La Libia non è un paese sicuro. Torna a sottolinearlo l’ONU nell’ultimo rapporto consegnato al Consiglio di sicurezza, che fornisce una panoramica della situazione umanitaria nel paese.
A partire dal 7 maggio, quando già il segretario generale Antonio Guterres aveva espresso in una precedente relazione una serie di dubbi sull’operato delle autorità libiche a danno di persone migranti e rifugiati, migliaia di donne, uomini e minori hanno continuato ad essere vittime di numerosi maltrattamenti. Nell’elenco dei colpevoli degli abusi, stavolta però, figurano anche funzionari statali, oltre a gruppi armati, contrabbandieri, trafficanti e bande criminali.
I migranti e gli stranieri presenti nel paese, infatti, sono sottoposti a ogni genere di tortura «compresa la violenza sessuale, il rapimento a scopo di riscatto, estorsioni, lavoro forzato e uccisioni illegali» – si legge nel rapporto.

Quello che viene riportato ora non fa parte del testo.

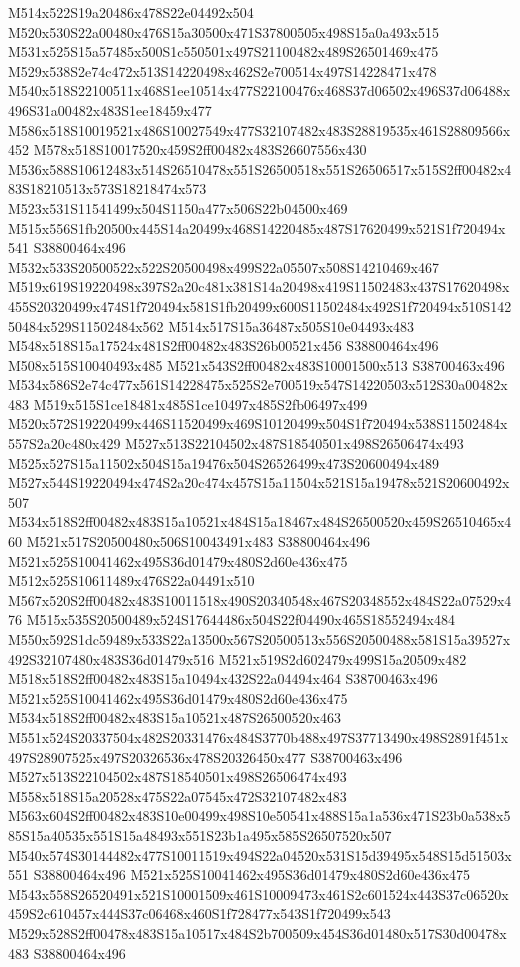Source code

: \documentclass{article}
\begin{document}
\begin{multicols}{2}
M514x522S19a20486x478S22e04492x504 M520x530S22a00480x476S15a30500x471S37800505x498S15a0a493x515 M531x525S15a57485x500S1c550501x497S21100482x489S26501469x475 M529x538S2e74c472x513S14220498x462S2e700514x497S14228471x478 M540x518S22100511x468S1ee10514x477S22100476x468S37d06502x496S37d06488x496S31a00482x483S1ee18459x477 M586x518S10019521x486S10027549x477S32107482x483S28819535x461S28809566x452 M578x518S10017520x459S2ff00482x483S26607556x430 M536x588S10612483x514S26510478x551S26500518x551S26506517x515S2ff00482x483S18210513x573S18218474x573 M523x531S11541499x504S1150a477x506S22b04500x469 M515x556S1fb20500x445S14a20499x468S14220485x487S17620499x521S1f720494x541 S38800464x496 M532x533S20500522x522S20500498x499S22a05507x508S14210469x467 M519x619S19220498x397S2a20c481x381S14a20498x419S11502483x437S17620498x455S20320499x474S1f720494x581S1fb20499x600S11502484x492S1f720494x510S14250484x529S11502484x562 M514x517S15a36487x505S10e04493x483 M548x518S15a17524x481S2ff00482x483S26b00521x456 S38800464x496 M508x515S10040493x485 M521x543S2ff00482x483S10001500x513 S38700463x496 M534x586S2e74c477x561S14228475x525S2e700519x547S14220503x512S30a00482x483 M519x515S1ce18481x485S1ce10497x485S2fb06497x499 M520x572S19220499x446S11520499x469S10120499x504S1f720494x538S11502484x557S2a20c480x429 M527x513S22104502x487S18540501x498S26506474x493 M525x527S15a11502x504S15a19476x504S26526499x473S20600494x489 M527x544S19220494x474S2a20c474x457S15a11504x521S15a19478x521S20600492x507 M534x518S2ff00482x483S15a10521x484S15a18467x484S26500520x459S26510465x460 M521x517S20500480x506S10043491x483 S38800464x496 M521x525S10041462x495S36d01479x480S2d60e436x475 M512x525S10611489x476S22a04491x510 M567x520S2ff00482x483S10011518x490S20340548x467S20348552x484S22a07529x476 M515x535S20500489x524S17644486x504S22f04490x465S18552494x484 M550x592S1dc59489x533S22a13500x567S20500513x556S20500488x581S15a39527x492S32107480x483S36d01479x516 M521x519S2d602479x499S15a20509x482 M518x518S2ff00482x483S15a10494x432S22a04494x464 S38700463x496 M521x525S10041462x495S36d01479x480S2d60e436x475 M534x518S2ff00482x483S15a10521x487S26500520x463 M551x524S20337504x482S20331476x484S3770b488x497S37713490x498S2891f451x497S28907525x497S20326536x478S20326450x477 S38700463x496 M527x513S22104502x487S18540501x498S26506474x493 M558x518S15a20528x475S22a07545x472S32107482x483 M563x604S2ff00482x483S10e00499x498S10e50541x488S15a1a536x471S23b0a538x585S15a40535x551S15a48493x551S23b1a495x585S26507520x507 M540x574S30144482x477S10011519x494S22a04520x531S15d39495x548S15d51503x551 S38800464x496 M521x525S10041462x495S36d01479x480S2d60e436x475 M543x558S26520491x521S10001509x461S10009473x461S2c601524x443S37c06520x459S2c610457x444S37c06468x460S1f728477x543S1f720499x543 M529x528S2ff00478x483S15a10517x484S2b700509x454S36d01480x517S30d00478x483 S38800464x496


\end{multicols}
\end{document}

Il numero di persone sottoposte a questi trattamenti è cresciuto ed è destinato a crescere a causa dell’aumento delle intercettazioni in mare da parte della Guardia costiera libica e per effetto della chiusura delle rotte marittime ai migranti che di fatto impediscono la loro partenza.
La missione ONU a Tripoli (UNSMIL) ha raccolto la maggior parte di queste informazioni nel centro di detenzione di Zuara, nonostante le difficoltà e l’opposizione del governo libico, come dimostra quanto verificatosi lo scorso 16 maggio quando sono state negate le autorizzazioni alle Nazioni Unite che non hanno potuto «condurre visite di monitoraggio» nel centro.